*Action item:* Find the lines in the records that carry the word "удалять". Copy each one.

++++++++++++++++++++

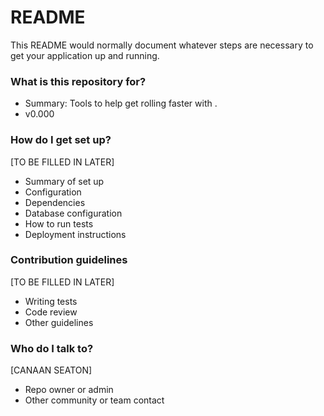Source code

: # README #

This README would normally document whatever steps are necessary to get your application up and running.

### What is this repository for? ###

* Summary: Tools to help get rolling faster with .
* v0.000

### How do I get set up? ###

[TO BE FILLED IN LATER]
* Summary of set up
* Configuration
* Dependencies
* Database configuration
* How to run tests
* Deployment instructions

### Contribution guidelines ###

[TO BE FILLED IN LATER]
* Writing tests
* Code review
* Other guidelines

### Who do I talk to? ###

[CANAAN SEATON]
* Repo owner or admin
* Other community or team contact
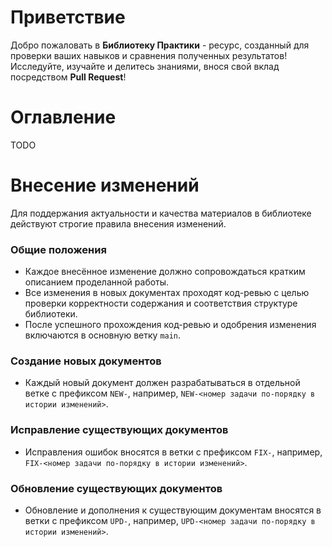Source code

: # Приветствие

Добро пожаловать в **Библиотеку Практики** - ресурс, созданный для проверки ваших навыков и сравнения полученных результатов! Исследуйте, изучайте и делитесь знаниями, внося свой вклад посредством **Pull Request**!

# Оглавление

TODO

# Внесение изменений

Для поддержания актуальности и качества материалов в библиотеке действуют строгие правила внесения изменений.

### Общие положения

- Каждое внесённое изменение должно сопровождаться кратким описанием проделанной работы.
- Все изменения в новых документах проходят код-ревью с целью проверки корректности содержания и соответствия структуре библиотеки.
- После успешного прохождения код-ревью и одобрения изменения включаются в основную ветку `main`.

### Создание новых документов

- Каждый новый документ должен разрабатываться в отдельной ветке с префиксом `NEW-`, например, `NEW-<номер задачи по-порядку в истории изменений>`.

### Исправление существующих документов

- Исправления ошибок вносятся в ветки с префиксом `FIX-`, например, `FIX-<номер задачи по-порядку в истории изменений>`.

### Обновление существующих документов

- Обновление и дополнения к существующим документам вносятся в ветки с префиксом `UPD-`, например, `UPD-<номер задачи по-порядку в истории изменений>`.
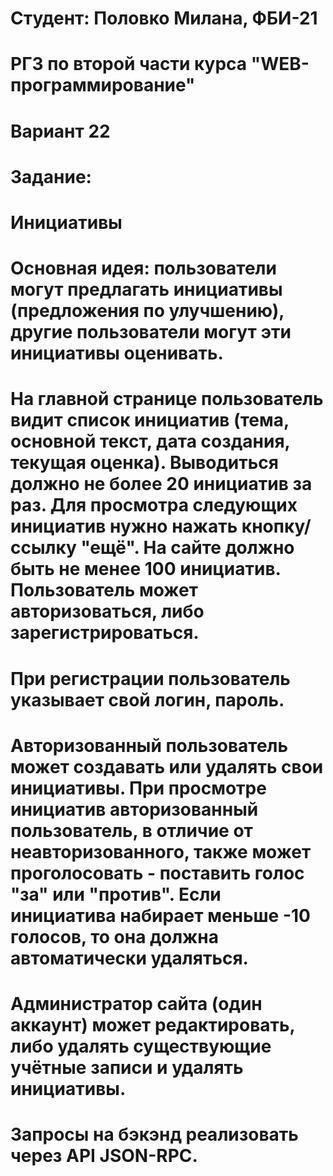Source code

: # Студент: Половко Милана, ФБИ-21

# РГЗ по второй части курса "WEB-программирование"

# Вариант 22

# Задание:

# Инициативы

# Основная идея: пользователи могут предлагать инициативы (предложения по улучшению), другие пользователи могут эти инициативы оценивать.
# На главной странице пользователь видит список инициатив (тема, основной текст, дата создания, текущая оценка). Выводиться должно не более 20 инициатив за раз. Для просмотра следующих инициатив нужно нажать кнопку/ссылку "ещё". На сайте должно быть не менее 100 инициатив. Пользователь может авторизоваться, либо зарегистрироваться.
# При регистрации пользователь указывает свой логин, пароль.
# Авторизованный пользователь может создавать или удалять свои инициативы. При просмотре инициатив авторизованный пользователь, в отличие от неавторизованного, также может проголосовать - поставить голос "за" или "против". Если инициатива набирает меньше -10 голосов, то она должна автоматически удаляться.
# Администратор сайта (один аккаунт) может редактировать, либо удалять существующие учётные записи и удалять инициативы.
# Запросы на бэкэнд реализовать через API JSON-RPC.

++++++++++++++++++++

*Finished exercise:*
# Авторизованный пользователь может создавать или удалять свои инициативы. При просмотре инициатив авторизованный пользователь, в отличие от неавторизованного, также может проголосовать - поставить голос "за" или "против". Если инициатива набирает меньше -10 голосов, то она должна автоматически удаляться.
# Администратор сайта (один аккаунт) может редактировать, либо удалять существующие учётные записи и удалять инициативы.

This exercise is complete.